Data excerpts:
#####
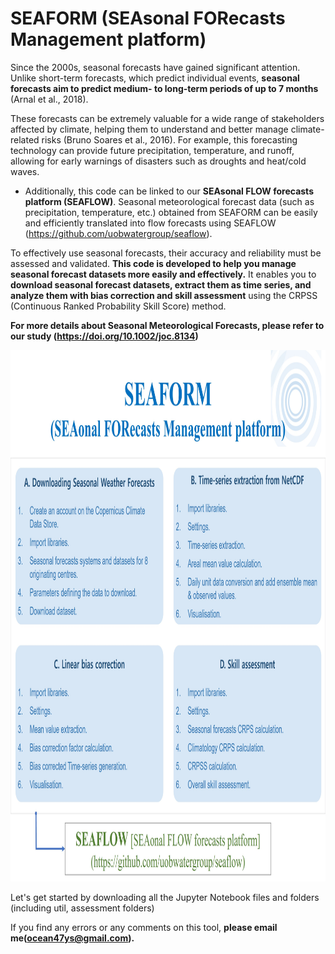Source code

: # SEAFORM (SEAsonal FORecasts Management platform)

Since the 2000s, seasonal forecasts have gained significant attention. Unlike short-term forecasts, which predict individual events, <b>seasonal forecasts aim to predict medium- to long-term periods of up to 7 months </b> (Arnal et al., 2018).

These forecasts can be extremely valuable for a wide range of stakeholders affected by climate, helping them to understand and better manage climate-related risks (Bruno Soares et al., 2016). For example, this forecasting technology can provide future precipitation, temperature, and runoff, allowing for early warnings of disasters such as droughts and heat/cold waves.

 * Additionally, this code can be linked to our <b>SEAsonal FLOW forecasts platform (SEAFLOW)</b>. Seasonal meteorological forecast data (such as precipitation, temperature, etc.) obtained from SEAFORM can be easily and efficiently translated into flow forecasts using SEAFLOW (https://github.com/uobwatergroup/seaflow).

To effectively use seasonal forecasts, their accuracy and reliability must be assessed and validated. <b>This code is developed to help you manage seasonal forecast datasets more easily and effectively.</b> It enables you to <b>download seasonal forecast datasets, extract them as time series, and analyze them with bias correction and skill assessment</b> using the CRPSS (Continuous Ranked Probability Skill Score) method.

<b>For more details about Seasonal Meteorological Forecasts, please refer to our study (https://doi.org/10.1002/joc.8134)</b>

<img src="util/images/SEAFORM_Modules_f.jpg" width="1050" height="850">


Let's get started by downloading all the Jupyter Notebook files and folders (including util, assessment folders)

If you find any errors or any comments on this tool, <b>please email me(ocean47ys@gmail.com).</b>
#####
WHAT YOU NEED TO DO
Wherever the word "please" turns up in the records above, copy the line that holds it.

RESPONSE TO THIS EXERCISE
<b>For more details about Seasonal Meteorological Forecasts, please refer to our study (https://doi.org/10.1002/joc.8134)</b>
If you find any errors or any comments on this tool, <b>please email me(ocean47ys@gmail.com).</b>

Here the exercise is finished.